# Assigned task
The lines to copy are those with "USERNAME" in them. Pull each one from the entries below.

# Stored data
##########

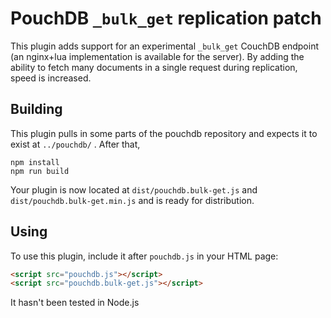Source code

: PouchDB `_bulk_get` replication patch
=====

This plugin adds support for an experimental `_bulk_get` CouchDB endpoint (an nginx+lua implementation is available for the server). By adding the ability to fetch many documents in a single request during replication, speed is increased.

Building
----
This plugin pulls in some parts of the pouchdb repository and expects it to exist at `../pouchdb/` . After that,

    npm install
    npm run build

Your plugin is now located at `dist/pouchdb.bulk-get.js` and `dist/pouchdb.bulk-get.min.js` and is ready for distribution.

Using
--------

To use this plugin, include it after `pouchdb.js` in your HTML page:

```html
<script src="pouchdb.js"></script>
<script src="pouchdb.bulk-get.js"></script>
```

It hasn't been tested in Node.js

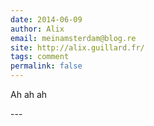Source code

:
 ```yaml
---
date: 2014-06-09
author: Alix
email: meinamsterdam@blog.re
site: http://alix.guillard.fr/
tags: comment
permalink: false
---
```


<p>Ah ah ah</p>
---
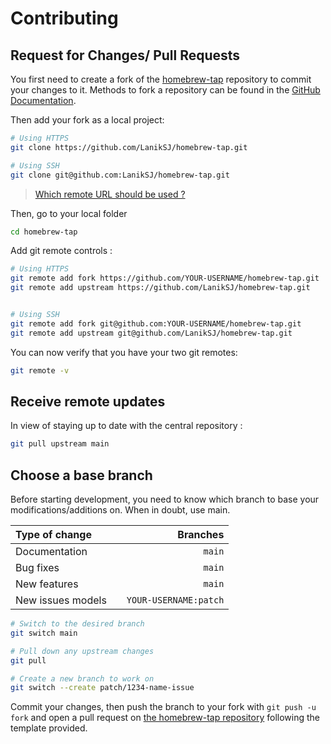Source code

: # Contributing

## Request for Changes/ Pull Requests

You first need to create a fork of the [homebrew-tap](https://github.com/Laniksj/homebrew-tap/) repository to commit your changes to it. Methods to fork a repository can be found in the [GitHub Documentation](https://docs.github.com/en/get-started/quickstart/fork-a-repo).

Then add your fork as a local project:

```sh
# Using HTTPS
git clone https://github.com/LanikSJ/homebrew-tap.git

# Using SSH
git clone git@github.com:LanikSJ/homebrew-tap.git
```

> [Which remote URL should be used ?](https://docs.github.com/en/get-started/getting-started-with-git/about-remote-repositories)

Then, go to your local folder

```sh
cd homebrew-tap
```

Add git remote controls :

```sh
# Using HTTPS
git remote add fork https://github.com/YOUR-USERNAME/homebrew-tap.git
git remote add upstream https://github.com/LanikSJ/homebrew-tap.git


# Using SSH
git remote add fork git@github.com:YOUR-USERNAME/homebrew-tap.git
git remote add upstream git@github.com/LanikSJ/homebrew-tap.git
```

You can now verify that you have your two git remotes:

```sh
git remote -v
```

## Receive remote updates

In view of staying up to date with the central repository :

```sh
git pull upstream main
```

## Choose a base branch

Before starting development, you need to know which branch to base your modifications/additions on. When in doubt, use main.

| Type of change                |           | Branches              |
| :------------------           |:---------:| ---------------------:|
| Documentation                 |           | `main`              |
| Bug fixes                     |           | `main`              |
| New features                  |           | `main`              |
| New issues models             |           | `YOUR-USERNAME:patch` |

```sh
# Switch to the desired branch
git switch main

# Pull down any upstream changes
git pull

# Create a new branch to work on
git switch --create patch/1234-name-issue
```

Commit your changes, then push the branch to your fork with `git push -u fork` and open a pull request on [the homebrew-tap repository](https://github.com/LanikSJ/homebrew-tap/) following the template provided.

##########

# Output of the task
git remote add fork https://github.com/YOUR-USERNAME/homebrew-tap.git
git remote add fork git@github.com:YOUR-USERNAME/homebrew-tap.git
| New issues models             |           | `YOUR-USERNAME:patch` |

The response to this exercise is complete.